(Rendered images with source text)

::::

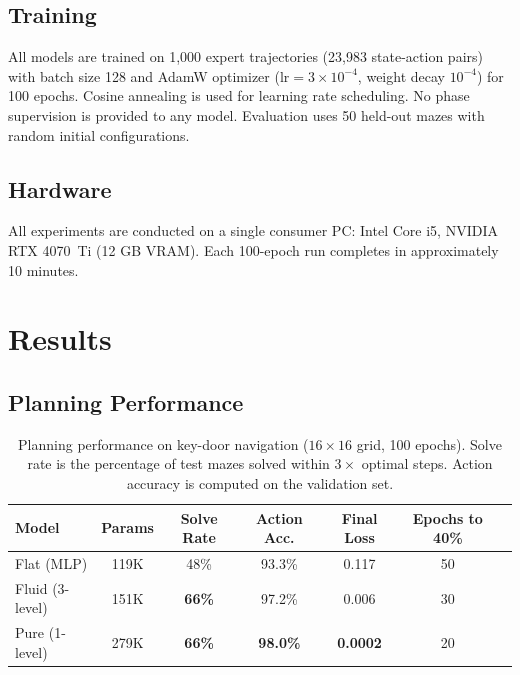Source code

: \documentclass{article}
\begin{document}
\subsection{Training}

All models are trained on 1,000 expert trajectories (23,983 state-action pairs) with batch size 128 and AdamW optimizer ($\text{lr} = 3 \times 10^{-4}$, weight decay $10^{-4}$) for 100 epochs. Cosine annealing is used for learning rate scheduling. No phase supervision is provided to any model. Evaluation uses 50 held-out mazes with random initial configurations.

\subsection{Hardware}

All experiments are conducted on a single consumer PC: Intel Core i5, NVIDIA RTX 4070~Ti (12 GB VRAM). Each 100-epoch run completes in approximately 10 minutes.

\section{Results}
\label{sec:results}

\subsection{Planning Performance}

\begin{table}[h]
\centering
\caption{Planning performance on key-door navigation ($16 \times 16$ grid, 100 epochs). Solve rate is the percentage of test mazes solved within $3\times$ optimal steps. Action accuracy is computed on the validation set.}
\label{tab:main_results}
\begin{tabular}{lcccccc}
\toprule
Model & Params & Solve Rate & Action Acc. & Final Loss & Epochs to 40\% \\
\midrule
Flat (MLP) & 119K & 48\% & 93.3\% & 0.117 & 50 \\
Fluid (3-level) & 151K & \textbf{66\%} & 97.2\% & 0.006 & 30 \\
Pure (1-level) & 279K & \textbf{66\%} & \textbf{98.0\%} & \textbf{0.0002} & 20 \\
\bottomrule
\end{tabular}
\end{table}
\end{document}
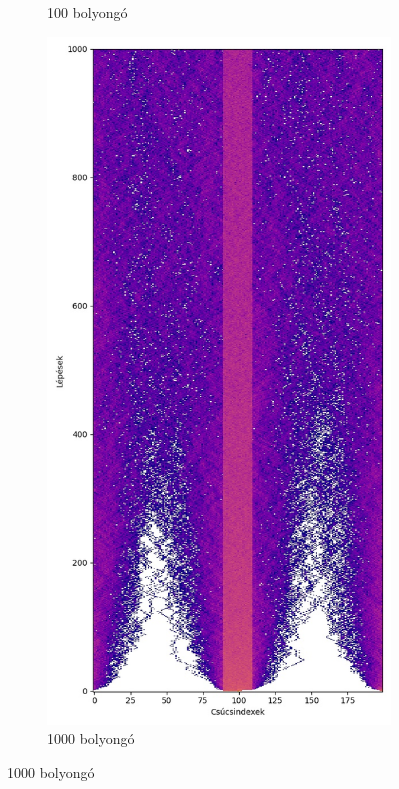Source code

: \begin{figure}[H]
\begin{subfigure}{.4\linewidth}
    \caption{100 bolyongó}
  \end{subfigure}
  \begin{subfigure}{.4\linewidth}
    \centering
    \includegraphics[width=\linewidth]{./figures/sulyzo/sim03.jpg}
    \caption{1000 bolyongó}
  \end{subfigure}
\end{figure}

::::

→ **TASK DIRECTIONS**
Reproduce each line from the records that contains the word "label".

→ **ANSWER AREA**
\label{sec:results}
\label{tab:main_results}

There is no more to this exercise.